__What is required__.
Below are the records; pull every line that includes "simple".

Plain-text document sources
****************************************

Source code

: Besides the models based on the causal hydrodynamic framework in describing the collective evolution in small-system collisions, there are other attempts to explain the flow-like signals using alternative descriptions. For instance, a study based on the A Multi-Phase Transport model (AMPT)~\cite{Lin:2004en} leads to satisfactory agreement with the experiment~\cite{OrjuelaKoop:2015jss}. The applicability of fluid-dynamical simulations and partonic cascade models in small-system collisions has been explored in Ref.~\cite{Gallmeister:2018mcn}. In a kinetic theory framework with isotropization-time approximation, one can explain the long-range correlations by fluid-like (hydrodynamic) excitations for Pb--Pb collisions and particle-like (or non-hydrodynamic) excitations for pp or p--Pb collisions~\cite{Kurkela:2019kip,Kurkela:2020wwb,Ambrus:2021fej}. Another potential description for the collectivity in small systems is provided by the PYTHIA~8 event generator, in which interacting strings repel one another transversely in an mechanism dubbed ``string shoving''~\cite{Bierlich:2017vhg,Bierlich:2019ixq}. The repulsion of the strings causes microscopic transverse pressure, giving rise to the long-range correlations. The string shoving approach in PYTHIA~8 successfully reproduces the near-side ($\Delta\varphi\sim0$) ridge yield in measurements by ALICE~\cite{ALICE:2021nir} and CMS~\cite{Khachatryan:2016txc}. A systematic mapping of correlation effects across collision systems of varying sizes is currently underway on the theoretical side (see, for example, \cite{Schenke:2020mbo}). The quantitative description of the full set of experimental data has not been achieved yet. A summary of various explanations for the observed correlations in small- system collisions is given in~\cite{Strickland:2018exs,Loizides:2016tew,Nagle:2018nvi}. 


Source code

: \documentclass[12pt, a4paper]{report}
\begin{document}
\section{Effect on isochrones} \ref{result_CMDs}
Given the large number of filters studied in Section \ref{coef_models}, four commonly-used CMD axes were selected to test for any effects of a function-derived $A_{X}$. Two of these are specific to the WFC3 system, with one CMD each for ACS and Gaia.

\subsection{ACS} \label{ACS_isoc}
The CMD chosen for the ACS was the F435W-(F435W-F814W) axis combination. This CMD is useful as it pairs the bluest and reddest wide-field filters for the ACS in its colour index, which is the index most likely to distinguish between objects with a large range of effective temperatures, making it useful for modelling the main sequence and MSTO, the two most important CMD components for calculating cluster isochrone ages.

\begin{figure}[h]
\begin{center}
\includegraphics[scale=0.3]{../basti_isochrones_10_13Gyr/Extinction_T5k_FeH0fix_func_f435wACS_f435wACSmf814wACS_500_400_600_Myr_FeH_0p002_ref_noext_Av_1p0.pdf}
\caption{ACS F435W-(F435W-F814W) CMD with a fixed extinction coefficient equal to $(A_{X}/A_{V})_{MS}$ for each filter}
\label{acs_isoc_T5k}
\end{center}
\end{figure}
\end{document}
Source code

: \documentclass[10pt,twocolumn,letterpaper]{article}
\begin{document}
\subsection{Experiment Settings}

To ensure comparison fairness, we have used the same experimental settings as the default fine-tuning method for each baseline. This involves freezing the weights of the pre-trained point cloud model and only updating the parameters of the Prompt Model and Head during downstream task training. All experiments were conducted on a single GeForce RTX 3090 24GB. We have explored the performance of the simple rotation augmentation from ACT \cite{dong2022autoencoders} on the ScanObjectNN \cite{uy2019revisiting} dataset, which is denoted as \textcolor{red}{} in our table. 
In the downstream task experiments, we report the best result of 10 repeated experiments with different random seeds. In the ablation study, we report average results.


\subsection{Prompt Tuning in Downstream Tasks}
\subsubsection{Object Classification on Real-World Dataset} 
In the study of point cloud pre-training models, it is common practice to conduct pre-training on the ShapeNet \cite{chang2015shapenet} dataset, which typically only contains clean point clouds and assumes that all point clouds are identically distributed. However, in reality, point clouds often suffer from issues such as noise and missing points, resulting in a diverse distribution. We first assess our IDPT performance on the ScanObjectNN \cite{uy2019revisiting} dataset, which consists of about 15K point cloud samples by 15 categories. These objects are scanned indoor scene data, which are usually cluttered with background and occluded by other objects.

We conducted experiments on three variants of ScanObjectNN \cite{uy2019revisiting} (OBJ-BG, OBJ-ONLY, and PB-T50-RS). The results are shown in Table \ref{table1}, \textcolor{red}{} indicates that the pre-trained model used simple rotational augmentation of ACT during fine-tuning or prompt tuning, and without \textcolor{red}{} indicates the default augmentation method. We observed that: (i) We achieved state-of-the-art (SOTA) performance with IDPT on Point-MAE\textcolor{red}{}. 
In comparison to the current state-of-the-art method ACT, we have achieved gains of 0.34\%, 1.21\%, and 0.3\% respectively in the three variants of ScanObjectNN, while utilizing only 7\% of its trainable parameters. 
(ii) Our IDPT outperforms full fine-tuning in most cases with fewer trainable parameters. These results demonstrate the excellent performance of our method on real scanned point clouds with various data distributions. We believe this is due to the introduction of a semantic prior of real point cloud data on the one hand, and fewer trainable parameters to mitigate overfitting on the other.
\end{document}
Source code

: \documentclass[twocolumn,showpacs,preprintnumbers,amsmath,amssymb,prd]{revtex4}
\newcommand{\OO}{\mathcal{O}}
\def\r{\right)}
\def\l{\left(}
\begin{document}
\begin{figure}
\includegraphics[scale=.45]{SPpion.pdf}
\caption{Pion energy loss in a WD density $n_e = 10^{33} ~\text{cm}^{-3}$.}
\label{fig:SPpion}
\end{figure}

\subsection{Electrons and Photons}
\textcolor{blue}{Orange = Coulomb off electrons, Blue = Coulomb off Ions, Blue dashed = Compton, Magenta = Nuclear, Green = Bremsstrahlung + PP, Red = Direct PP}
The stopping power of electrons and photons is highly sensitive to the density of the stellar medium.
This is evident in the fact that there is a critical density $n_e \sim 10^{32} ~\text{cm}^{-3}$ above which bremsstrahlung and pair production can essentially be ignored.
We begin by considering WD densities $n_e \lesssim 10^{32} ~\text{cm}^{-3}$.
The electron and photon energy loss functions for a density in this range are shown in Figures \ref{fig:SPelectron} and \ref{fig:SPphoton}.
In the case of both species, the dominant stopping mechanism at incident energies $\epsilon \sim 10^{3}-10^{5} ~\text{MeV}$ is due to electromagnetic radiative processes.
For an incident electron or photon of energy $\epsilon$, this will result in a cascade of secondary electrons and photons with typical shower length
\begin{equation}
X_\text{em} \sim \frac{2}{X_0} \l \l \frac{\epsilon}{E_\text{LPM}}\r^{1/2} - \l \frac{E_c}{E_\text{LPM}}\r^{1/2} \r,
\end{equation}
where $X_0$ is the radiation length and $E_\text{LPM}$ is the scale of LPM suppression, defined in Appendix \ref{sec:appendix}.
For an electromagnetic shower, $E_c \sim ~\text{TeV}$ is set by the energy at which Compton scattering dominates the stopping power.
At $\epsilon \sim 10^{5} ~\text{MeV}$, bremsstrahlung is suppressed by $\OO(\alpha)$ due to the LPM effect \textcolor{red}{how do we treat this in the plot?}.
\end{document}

****************************************

__Task response__.
To ensure comparison fairness, we have used the same experimental settings as the default fine-tuning method for each baseline. This involves freezing the weights of the pre-trained point cloud model and only updating the parameters of the Prompt Model and Head during downstream task training. All experiments were conducted on a single GeForce RTX 3090 24GB. We have explored the performance of the simple rotation augmentation from ACT \cite{dong2022autoencoders} on the ScanObjectNN \cite{uy2019revisiting} dataset, which is denoted as \textcolor{red}{} in our table. 
We conducted experiments on three variants of ScanObjectNN \cite{uy2019revisiting} (OBJ-BG, OBJ-ONLY, and PB-T50-RS). The results are shown in Table \ref{table1}, \textcolor{red}{} indicates that the pre-trained model used simple rotational augmentation of ACT during fine-tuning or prompt tuning, and without \textcolor{red}{} indicates the default augmentation method. We observed that: (i) We achieved state-of-the-art (SOTA) performance with IDPT on Point-MAE\textcolor{red}{}. 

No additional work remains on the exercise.